Start at the line in the entries below that contains "# 📚 Frameworks & Compliance Controls", stop at the line that contains "and privacy. |", and output exactly the lines in that span, both ends included.

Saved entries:
####################

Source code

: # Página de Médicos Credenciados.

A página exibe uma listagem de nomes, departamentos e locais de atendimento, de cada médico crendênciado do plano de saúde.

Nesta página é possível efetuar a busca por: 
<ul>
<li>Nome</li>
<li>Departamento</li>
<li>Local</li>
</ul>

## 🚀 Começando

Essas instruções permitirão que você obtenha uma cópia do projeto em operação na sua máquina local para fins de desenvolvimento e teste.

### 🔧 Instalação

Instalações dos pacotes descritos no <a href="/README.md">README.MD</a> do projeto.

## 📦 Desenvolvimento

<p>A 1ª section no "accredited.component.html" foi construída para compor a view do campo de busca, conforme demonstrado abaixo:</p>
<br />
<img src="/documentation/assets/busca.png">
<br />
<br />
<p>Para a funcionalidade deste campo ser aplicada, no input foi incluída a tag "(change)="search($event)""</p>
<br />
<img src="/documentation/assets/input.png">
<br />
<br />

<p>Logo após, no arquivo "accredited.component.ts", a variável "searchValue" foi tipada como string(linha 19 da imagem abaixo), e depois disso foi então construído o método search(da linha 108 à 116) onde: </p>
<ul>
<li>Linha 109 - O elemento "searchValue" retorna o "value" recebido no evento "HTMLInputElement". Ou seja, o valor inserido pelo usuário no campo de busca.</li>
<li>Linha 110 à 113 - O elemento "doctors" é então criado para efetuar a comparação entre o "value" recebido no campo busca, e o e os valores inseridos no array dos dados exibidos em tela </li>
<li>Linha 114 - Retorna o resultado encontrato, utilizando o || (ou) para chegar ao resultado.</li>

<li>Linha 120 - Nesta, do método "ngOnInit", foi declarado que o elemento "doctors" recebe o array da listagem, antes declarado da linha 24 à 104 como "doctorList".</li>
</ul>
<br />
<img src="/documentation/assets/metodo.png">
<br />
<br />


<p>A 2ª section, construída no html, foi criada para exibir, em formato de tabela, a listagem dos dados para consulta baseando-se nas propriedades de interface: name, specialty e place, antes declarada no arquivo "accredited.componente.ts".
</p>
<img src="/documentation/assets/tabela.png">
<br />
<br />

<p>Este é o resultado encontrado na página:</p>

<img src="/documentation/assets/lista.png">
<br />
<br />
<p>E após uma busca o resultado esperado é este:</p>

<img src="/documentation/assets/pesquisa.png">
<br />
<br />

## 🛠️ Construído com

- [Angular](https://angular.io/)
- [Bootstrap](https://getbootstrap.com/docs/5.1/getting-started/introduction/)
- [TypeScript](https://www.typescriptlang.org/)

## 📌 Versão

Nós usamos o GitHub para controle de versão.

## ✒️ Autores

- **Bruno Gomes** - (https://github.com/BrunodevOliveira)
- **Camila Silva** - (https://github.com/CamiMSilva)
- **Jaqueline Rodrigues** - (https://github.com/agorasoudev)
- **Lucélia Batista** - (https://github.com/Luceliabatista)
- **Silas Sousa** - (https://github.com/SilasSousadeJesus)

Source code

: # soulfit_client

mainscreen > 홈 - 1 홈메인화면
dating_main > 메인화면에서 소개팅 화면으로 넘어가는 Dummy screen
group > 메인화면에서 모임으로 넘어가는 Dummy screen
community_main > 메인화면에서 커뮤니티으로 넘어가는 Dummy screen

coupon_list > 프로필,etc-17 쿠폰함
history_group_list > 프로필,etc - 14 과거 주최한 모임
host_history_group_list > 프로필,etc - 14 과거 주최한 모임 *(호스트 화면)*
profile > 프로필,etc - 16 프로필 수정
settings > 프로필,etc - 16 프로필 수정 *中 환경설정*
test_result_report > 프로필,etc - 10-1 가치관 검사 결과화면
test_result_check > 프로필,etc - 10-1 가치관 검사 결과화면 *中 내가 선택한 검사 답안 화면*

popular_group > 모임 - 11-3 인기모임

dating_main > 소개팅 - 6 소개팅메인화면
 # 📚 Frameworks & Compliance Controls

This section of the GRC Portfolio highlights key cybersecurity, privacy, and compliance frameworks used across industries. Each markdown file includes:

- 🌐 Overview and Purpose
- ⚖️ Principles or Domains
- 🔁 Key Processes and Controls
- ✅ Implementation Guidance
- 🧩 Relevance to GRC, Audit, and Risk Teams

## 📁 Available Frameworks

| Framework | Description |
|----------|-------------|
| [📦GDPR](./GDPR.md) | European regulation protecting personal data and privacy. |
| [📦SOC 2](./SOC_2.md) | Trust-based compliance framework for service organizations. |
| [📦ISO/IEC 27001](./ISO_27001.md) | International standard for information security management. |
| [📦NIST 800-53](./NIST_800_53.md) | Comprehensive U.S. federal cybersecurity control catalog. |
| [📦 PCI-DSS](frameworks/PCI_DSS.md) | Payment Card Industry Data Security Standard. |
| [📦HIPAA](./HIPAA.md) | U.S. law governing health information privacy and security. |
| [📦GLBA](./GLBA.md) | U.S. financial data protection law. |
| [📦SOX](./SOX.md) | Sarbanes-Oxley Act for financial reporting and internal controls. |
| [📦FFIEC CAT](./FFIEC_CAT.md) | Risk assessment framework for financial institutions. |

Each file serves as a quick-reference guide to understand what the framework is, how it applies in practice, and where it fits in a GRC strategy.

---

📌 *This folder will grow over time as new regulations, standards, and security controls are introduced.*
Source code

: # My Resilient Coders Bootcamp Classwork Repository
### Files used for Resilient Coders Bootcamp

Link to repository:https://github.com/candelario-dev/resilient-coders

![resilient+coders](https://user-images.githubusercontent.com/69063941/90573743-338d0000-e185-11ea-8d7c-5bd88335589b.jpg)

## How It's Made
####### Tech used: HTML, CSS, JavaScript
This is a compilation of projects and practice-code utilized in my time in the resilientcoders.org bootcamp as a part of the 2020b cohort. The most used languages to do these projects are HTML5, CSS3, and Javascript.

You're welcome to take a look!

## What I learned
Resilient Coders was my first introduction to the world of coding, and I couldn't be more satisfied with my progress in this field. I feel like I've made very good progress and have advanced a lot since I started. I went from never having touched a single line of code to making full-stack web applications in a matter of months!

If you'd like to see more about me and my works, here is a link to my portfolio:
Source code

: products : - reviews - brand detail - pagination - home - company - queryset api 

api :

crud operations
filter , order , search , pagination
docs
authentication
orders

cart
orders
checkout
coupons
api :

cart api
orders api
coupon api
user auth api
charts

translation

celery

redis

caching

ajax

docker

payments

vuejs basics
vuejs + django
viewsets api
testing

####################

### Reply to the task
 # 📚 Frameworks & Compliance Controls

This section of the GRC Portfolio highlights key cybersecurity, privacy, and compliance frameworks used across industries. Each markdown file includes:

- 🌐 Overview and Purpose
- ⚖️ Principles or Domains
- 🔁 Key Processes and Controls
- ✅ Implementation Guidance
- 🧩 Relevance to GRC, Audit, and Risk Teams

## 📁 Available Frameworks

| Framework | Description |
|----------|-------------|
| [📦GDPR](./GDPR.md) | European regulation protecting personal data and privacy. |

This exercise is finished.